_Assignment_
Repeat the records below verbatim.

_Provided data_
*** Block opens ***
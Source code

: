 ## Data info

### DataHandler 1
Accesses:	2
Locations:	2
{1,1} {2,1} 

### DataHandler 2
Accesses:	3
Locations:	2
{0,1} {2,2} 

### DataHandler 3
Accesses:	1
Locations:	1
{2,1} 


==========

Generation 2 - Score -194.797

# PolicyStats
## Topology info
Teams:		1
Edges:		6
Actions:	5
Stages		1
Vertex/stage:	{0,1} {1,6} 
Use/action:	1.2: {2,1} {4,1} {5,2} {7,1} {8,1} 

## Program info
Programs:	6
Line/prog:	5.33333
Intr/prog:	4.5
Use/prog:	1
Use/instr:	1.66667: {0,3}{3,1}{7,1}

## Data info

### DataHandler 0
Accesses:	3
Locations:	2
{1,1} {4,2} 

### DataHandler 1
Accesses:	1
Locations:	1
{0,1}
*** Block closes ***
_Completed exercise_
Source code

: ## Data info

### DataHandler 1
Accesses:	2
Locations:	2
{1,1} {2,1} 

### DataHandler 2
Accesses:	3
Locations:	2
{0,1} {2,2} 

### DataHandler 3
Accesses:	1
Locations:	1
{2,1} 


==========

Generation 2 - Score -194.797

# PolicyStats
## Topology info
Teams:		1
Edges:		6
Actions:	5
Stages		1
Vertex/stage:	{0,1} {1,6} 
Use/action:	1.2: {2,1} {4,1} {5,2} {7,1} {8,1} 

## Program info
Programs:	6
Line/prog:	5.33333
Intr/prog:	4.5
Use/prog:	1
Use/instr:	1.66667: {0,3}{3,1}{7,1}

## Data info

### DataHandler 0
Accesses:	3
Locations:	2
{1,1} {4,2} 

### DataHandler 1
Accesses:	1
Locations:	1
{0,1}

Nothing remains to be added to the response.